## REQUIRED ACTION
Exactly reproduce the lines from the top of the entries below through the line containing "- ✅ Dynamic", with both ends included.

## EXERCISE INPUT
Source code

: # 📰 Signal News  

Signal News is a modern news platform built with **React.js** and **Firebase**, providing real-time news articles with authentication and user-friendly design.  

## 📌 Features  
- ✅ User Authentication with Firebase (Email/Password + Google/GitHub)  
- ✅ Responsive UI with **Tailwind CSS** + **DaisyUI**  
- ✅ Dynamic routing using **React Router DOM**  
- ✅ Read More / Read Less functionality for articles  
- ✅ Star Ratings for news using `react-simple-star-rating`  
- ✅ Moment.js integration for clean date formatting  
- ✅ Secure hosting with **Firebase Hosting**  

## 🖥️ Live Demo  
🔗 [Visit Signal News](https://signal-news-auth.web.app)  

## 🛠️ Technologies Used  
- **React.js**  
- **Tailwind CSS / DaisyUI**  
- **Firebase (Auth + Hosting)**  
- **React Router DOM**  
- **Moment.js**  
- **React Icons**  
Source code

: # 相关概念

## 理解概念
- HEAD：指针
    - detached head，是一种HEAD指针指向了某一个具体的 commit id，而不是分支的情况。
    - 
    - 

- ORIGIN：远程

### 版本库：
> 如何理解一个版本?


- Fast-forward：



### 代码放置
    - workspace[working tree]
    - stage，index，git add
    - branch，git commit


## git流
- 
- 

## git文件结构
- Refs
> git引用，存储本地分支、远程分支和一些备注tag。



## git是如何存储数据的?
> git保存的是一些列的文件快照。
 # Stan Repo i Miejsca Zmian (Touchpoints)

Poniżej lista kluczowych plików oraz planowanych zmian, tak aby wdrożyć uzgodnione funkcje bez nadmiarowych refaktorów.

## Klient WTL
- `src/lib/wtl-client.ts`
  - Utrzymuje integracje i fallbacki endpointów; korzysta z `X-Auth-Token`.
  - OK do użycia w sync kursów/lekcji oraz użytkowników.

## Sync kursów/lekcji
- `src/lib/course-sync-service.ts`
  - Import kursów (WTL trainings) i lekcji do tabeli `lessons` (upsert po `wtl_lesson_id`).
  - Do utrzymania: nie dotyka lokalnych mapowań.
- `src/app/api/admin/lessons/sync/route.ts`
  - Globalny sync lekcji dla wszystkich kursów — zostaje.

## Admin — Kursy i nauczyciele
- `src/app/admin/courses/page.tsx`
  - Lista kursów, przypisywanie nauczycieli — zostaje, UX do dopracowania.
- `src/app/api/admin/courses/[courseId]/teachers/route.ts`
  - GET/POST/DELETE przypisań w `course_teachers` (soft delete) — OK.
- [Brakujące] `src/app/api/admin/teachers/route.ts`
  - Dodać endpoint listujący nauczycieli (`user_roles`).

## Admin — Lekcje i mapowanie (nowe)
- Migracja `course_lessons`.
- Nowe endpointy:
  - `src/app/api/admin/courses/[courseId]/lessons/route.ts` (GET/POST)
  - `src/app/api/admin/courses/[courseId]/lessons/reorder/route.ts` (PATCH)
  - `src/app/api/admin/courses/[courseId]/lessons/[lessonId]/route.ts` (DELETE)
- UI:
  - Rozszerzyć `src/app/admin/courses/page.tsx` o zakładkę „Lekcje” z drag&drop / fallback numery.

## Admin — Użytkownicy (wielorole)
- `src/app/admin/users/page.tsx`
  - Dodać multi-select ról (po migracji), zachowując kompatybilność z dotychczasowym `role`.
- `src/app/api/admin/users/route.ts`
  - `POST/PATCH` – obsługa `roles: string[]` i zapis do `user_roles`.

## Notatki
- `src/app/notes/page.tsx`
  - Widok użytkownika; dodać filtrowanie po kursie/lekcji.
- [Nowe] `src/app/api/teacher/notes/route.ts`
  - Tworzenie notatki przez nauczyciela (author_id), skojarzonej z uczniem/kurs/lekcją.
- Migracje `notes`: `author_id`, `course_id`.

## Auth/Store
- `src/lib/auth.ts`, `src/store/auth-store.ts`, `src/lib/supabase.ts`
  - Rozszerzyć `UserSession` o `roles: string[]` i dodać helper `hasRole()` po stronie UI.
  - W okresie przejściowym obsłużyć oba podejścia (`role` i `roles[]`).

## REPLY
Source code

: # 📰 Signal News  

Signal News is a modern news platform built with **React.js** and **Firebase**, providing real-time news articles with authentication and user-friendly design.  

## 📌 Features  
- ✅ User Authentication with Firebase (Email/Password + Google/GitHub)  
- ✅ Responsive UI with **Tailwind CSS** + **DaisyUI**  
- ✅ Dynamic routing using **React Router DOM**  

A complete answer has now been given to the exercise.